David Petraeus: It was. And, in fact, there are many differences between Afghanistan and Iraq. In fact, I laid these out for Secretary Rumsfeld when he asked me to do an assessment of the situation in Afghanistan, coming home from a three star tour in Iraq. And, I did that in the very first slide. The title was, Afghanistan does not equal Iraq, and I laid out all the differences and essentially Afghanistan being vastly more difficult. One of the differences over time though, was that we at least in Iraq because of the sheer number of forces that we had, we actually developed experience pretty rapidly. By the time we conducted the surge, we had a huge advantage. Almost every commander on the ground had done at least one or in some cases, two full year tours. I'd already been on the ground for nearly two and a half years by the time I went back for that third tour as the commander of the surge.

David Petraeus: So again, over time, we got that. Afghanistan, it took us much longer because we didn't even get the inputs right. The inputs in Afghanistan until nine years into that particular effort. But, to come back to what we might have learned from the early days in Iraq, the second is, that you shouldn't carry out operations in a campaign with pickup teams. Creating the coalition provisional authority several weeks into the occupation of Iraq and all the elements that it created. Instead, we should have just established an embassy. We should have used existing organizations. It would've been much smoother.

David Petraeus: And then, constantly asking the big question, will this policy or operation create more bad guys than it takes off the street? And if the answer to that is no, you're supposed to go sit under a tree until the thought passes. And again, clearly, firing the Iraqi army without telling them their future and deification without reconciliation violated this enormously and created hundreds of thousands of enemies of the new Iraq, rather than individuals who were incentivized to support it.

David Petraeus: But, beyond that if I could, Andrew, there are the really big lessons and those are the imperative of developing what I have termed a sustainable sustained approach to a situation like Afghanistan, which sustainability is measured in terms of the expenditure of blood and treasure. And, my thinking is that such approaches can be crafted. And, I'd actually argue, we actually had reached that point in Afghanistan. Nonetheless, two presidents were so frustrated that they decided to withdraw.

David Petraeus: But, if you can achieve that kind of approach, our population is likely to be relatively unconcerned or even aware that we're still engaged in an endeavor like Afghanistan and others. So I think going forward, the key is this sustainable sustained commitment, which I think is very possible to achieve.

Andrew Roberts: Yeah, but hasn't Biden just ripped that up completely by not sustaining it and essentially withdrawing.

David Petraeus: He certainly did not observe that particular lesson if you will.

Andrew Roberts: You can say that again.

David Petraeus: That said, I actually think that our action there has actually magnified the importance of that particular lesson. And, you will not see this administration withdraw from Iraq, Syria, Somalia, West Africa, North, and all these other locations in which we're engaged in keeping an eye and pressure on Islamist extremists because I think-

Andrew Roberts: You feel, they've learned their lesson over the catastrophe at Kabul.
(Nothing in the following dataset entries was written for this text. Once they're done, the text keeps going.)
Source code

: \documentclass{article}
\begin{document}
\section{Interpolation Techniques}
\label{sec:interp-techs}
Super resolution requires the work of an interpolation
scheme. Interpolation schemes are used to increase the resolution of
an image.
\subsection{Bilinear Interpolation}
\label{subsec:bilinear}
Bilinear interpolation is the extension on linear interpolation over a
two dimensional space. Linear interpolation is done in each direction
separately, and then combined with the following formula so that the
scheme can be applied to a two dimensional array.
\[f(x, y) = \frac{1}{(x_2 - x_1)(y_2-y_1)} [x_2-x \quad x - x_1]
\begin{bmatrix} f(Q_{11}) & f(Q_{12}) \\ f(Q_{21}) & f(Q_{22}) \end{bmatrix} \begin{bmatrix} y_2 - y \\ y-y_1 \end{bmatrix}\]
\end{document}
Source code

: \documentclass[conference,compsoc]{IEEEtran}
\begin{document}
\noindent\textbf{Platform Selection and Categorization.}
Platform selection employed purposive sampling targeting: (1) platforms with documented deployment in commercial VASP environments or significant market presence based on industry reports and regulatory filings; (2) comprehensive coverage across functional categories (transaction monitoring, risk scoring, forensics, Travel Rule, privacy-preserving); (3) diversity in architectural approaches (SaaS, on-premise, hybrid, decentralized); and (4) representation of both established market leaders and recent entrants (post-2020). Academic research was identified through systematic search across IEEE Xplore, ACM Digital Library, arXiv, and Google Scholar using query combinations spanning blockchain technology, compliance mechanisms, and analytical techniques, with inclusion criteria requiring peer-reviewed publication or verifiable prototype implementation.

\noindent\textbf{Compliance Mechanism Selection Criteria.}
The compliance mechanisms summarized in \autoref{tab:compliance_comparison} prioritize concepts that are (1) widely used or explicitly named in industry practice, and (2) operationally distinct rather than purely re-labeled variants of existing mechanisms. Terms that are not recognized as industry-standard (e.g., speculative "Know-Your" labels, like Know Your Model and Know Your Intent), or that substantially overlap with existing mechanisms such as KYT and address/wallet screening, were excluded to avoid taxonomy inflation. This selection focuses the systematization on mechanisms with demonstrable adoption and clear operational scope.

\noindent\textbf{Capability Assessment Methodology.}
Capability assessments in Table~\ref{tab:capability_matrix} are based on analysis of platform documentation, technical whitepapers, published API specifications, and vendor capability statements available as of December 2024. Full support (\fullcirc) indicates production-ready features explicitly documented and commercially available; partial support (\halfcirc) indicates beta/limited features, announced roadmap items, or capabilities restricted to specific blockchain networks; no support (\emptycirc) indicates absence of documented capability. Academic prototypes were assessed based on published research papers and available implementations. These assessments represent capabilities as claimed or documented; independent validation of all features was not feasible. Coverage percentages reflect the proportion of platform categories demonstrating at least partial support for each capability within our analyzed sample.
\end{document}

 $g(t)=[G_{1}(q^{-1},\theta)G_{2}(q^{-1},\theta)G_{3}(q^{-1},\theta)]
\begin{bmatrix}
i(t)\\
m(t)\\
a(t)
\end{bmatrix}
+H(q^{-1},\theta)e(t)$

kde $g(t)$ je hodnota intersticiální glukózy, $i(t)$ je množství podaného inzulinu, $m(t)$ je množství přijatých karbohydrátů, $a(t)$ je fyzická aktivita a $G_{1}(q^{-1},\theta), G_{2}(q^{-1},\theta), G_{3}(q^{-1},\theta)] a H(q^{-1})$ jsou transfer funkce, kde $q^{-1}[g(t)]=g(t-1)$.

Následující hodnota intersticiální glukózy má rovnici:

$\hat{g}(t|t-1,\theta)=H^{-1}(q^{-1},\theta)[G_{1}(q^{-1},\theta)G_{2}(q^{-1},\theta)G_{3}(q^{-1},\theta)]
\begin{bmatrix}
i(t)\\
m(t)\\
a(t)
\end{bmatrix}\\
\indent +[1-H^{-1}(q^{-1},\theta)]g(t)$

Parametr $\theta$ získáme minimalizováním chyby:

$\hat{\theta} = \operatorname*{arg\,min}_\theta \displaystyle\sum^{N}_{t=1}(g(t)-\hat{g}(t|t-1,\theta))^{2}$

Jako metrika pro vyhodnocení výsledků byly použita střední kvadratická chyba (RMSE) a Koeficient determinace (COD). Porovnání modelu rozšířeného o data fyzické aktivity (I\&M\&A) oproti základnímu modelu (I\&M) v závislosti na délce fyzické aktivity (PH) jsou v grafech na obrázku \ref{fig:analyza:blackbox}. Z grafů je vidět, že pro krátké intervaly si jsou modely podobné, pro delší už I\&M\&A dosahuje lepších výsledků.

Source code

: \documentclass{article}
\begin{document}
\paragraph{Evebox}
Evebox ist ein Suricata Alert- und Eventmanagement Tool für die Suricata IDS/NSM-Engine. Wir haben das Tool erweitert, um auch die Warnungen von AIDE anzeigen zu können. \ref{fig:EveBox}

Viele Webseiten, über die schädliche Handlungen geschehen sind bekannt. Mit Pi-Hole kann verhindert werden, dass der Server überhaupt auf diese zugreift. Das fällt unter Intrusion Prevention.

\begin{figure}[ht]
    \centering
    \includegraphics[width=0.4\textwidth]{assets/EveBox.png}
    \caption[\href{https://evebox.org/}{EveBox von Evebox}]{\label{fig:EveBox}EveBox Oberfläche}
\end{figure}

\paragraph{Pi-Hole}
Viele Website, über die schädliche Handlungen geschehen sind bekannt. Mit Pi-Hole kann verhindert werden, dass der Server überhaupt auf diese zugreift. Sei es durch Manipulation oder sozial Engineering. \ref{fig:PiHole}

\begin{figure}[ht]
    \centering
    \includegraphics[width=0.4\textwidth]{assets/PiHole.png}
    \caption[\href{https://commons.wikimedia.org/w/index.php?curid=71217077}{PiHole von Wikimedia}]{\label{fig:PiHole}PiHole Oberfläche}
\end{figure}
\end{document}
David Petraeus: In a sense, relearned the lesson because again, a number of individuals were part of the red line that was not a red line in Syria as well. But again, I think that actually... and by the way, they're aware that in doing what we did in Afghanistan... and by the way, I think it's fair to recall that when I heard of the decision to withdraw, I said publicly that I feared that we would regret that decision. And sadly, I think that events have validated that particular observation. But, what the withdrawal also did is it called into question our determination, our dependability as a partner, frankly, our very competence in carrying out military operations and all of that is of crucial importance because of the need to deter activities around the world, arguably to deter Putin right now.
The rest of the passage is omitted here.